The Kuiper belt object Ultima Thule, about 1 billion miles beyond Pluto, encountered by the New Horizons spacecraft. Image Credit: AP

LAUREL, Maryland. A couple of days before the New Horizons spacecraft made its flyby of a small, icy world far beyond Pluto, scientists working on the mission finally got a picture of the body, nicknamed Ultima Thule, that was more than a single dot. It looked a bit elongated, but that was really all that could be detected from the image.

“I’ve never seen so many people so excited about two pixels,” said S. Alan Stern, the principal investigator of the mission, during a news conference Monday.

Two days later, the scientists unveiled images from the flyby with some 28,000 pixels. They could finally make out some meaningful details, which could eventually advance scientific understanding of the solar system’s earliest days.

The New Horizons team will have to wait 20 months for all of the spacecraft’s data and images to return to Earth, but here is what they’ve learnt so far.

It’s a snowman (or BB-8)

Ultima Thule, known also by its official designation of 2014 MU69, turns out to be what planetary scientists call a “contact binary” — two bodies that formed separately and then gently touched and stuck together.

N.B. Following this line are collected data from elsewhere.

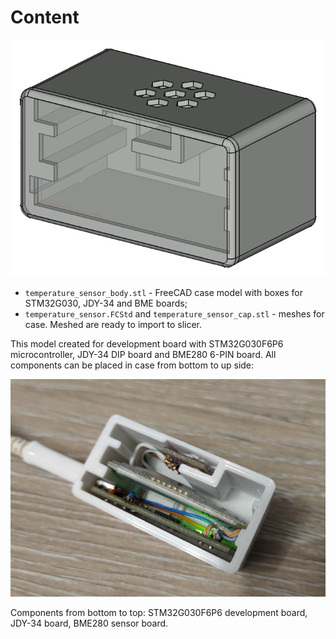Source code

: # Content

![Case model](../images/model.png "Case model")

* `temperature_sensor_body.stl` - FreeCAD case model with boxes for STM32G030, JDY-34 and BME boards;
* `temperature_sensor.FCStd` and `temperature_sensor_cap.stl` - meshes for case. Meshed are ready to import to slicer.

This model created for development board with STM32G030F6P6 microcontroller, JDY-34 DIP board and BME280 6-PIN board.
All components can be placed in case from bottom to up side:

![Assembly example](../images/assembly.jpg "Wiring example")

Components from bottom to top: STM32G030F6P6 development board, JDY-34 board, BME280 sensor board.
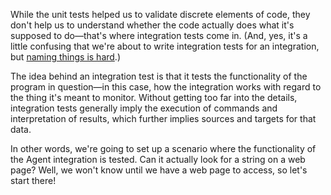 While the unit tests helped us to validate discrete elements of code, they don't help us to understand whether the code actually does what it's supposed to do—that's where integration tests come in. (And, yes, it's a little confusing that we're about to write integration tests for an integration, but [naming things is hard](https://www.martinfowler.com/bliki/TwoHardThings.html).)

The idea behind an integration test is that it tests the functionality of the program in question—in this case, how the integration works with regard to the thing it's meant to monitor. Without getting too far into the details, integration tests generally imply the execution of commands and interpretation of results, which further implies sources and targets for that data.

In other words, we're going to set up a scenario where the functionality of the Agent integration is tested. Can it actually look for a string on a web page? Well, we won't know until we have a web page to access, so let's start there!
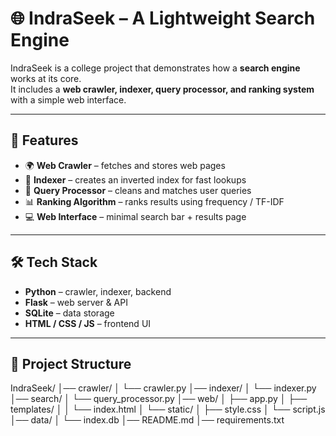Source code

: # 🌐 IndraSeek – A Lightweight Search Engine  

IndraSeek is a college project that demonstrates how a **search engine** works at its core.  
It includes a **web crawler, indexer, query processor, and ranking system** with a simple web interface.  

---

## 🚀 Features  
- 🌍 **Web Crawler** – fetches and stores web pages  
- 📂 **Indexer** – creates an inverted index for fast lookups  
- 🔎 **Query Processor** – cleans and matches user queries  
- 📊 **Ranking Algorithm** – ranks results using frequency / TF-IDF  
- 💻 **Web Interface** – minimal search bar + results page  

---

## 🛠️ Tech Stack  
- **Python** – crawler, indexer, backend  
- **Flask** – web server & API  
- **SQLite** – data storage  
- **HTML / CSS / JS** – frontend UI  

---

## 📂 Project Structure  

IndraSeek/
│── crawler/
│ └── crawler.py
│── indexer/
│ └── indexer.py
│── search/
│ └── query_processor.py
│── web/
│ ├── app.py
│ ├── templates/
│ │ └── index.html
│ └── static/
│ ├── style.css
│ └── script.js
│── data/
│ └── index.db
│── README.md
│── requirements.txt

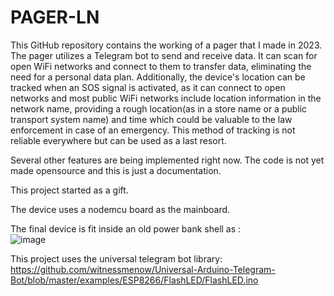 # PAGER-LN
This GitHub repository contains the working of a pager that I made in 2023. The pager utilizes a Telegram bot to send and receive data. It can scan for open WiFi networks and connect to them to transfer data, eliminating the need for a personal data plan. Additionally, the device's location can be tracked when an SOS signal is activated, as it can connect to open networks and most public WiFi networks include location information in the network name, providing a rough location(as in a store name or a public transport system name) and time which could be valuable to the law enforcement  in case of an emergency. This method of tracking is not reliable everywhere but can be used as a last resort.

Several other features are being implemented right now. The code is not yet made opensource and this is just a documentation.  

This project started as a gift.



The device uses a nodemcu board as the mainboard.




The final device is fit inside an old power bank shell as :  
![image](https://github.com/am0032/PAGER-LN/assets/123314532/6a241910-412f-47b5-b8fa-b9beaf5882a2)







This project uses the universal telegram bot library: https://github.com/witnessmenow/Universal-Arduino-Telegram-Bot/blob/master/examples/ESP8266/FlashLED/FlashLED.ino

It’s a bit more than 33.9km long. To label the two parts, the scientists named the larger one Ultima and the smaller one Thule.

This image from video made available by NASA on Wednesday, Jan. 2, 2019 shows a diagram describing the size and shape of the object Ultima Thule, about 1 billion miles beyond Pluto. Image Credit: AP

The New Horizons scientists described it as a snowman, but people on Twitter noticed a resemblance to a robot character from recent “Star Wars” movies.

At Thursday’s news conference, scientists released a stereo image of the asteroid giving a somewhat better sense of this shape.

It looks as old and pristine as scientists hoped

Planetary scientists are intrigued by the region known as the Kuiper belt — the home of Ultima Thule and other objects — because it is perhaps the only place where some of the solar system’s earliest building blocks are preserved.

The lack of sharp corners and apparently smooth surface of Ultima Thule suggests that it has not changed much in the past 4.5 billion years. What the scientists find there could tell them a lot about how the sun and planets formed.

Member of old classicals

Color measurements confirm that Ultima Thule is reddish like many objects in the outer solar system. Indeed, in hue, it is an unremarkable member of what astronomers call cold classicals, which all seem to have remained pristine and undisturbed since they formed.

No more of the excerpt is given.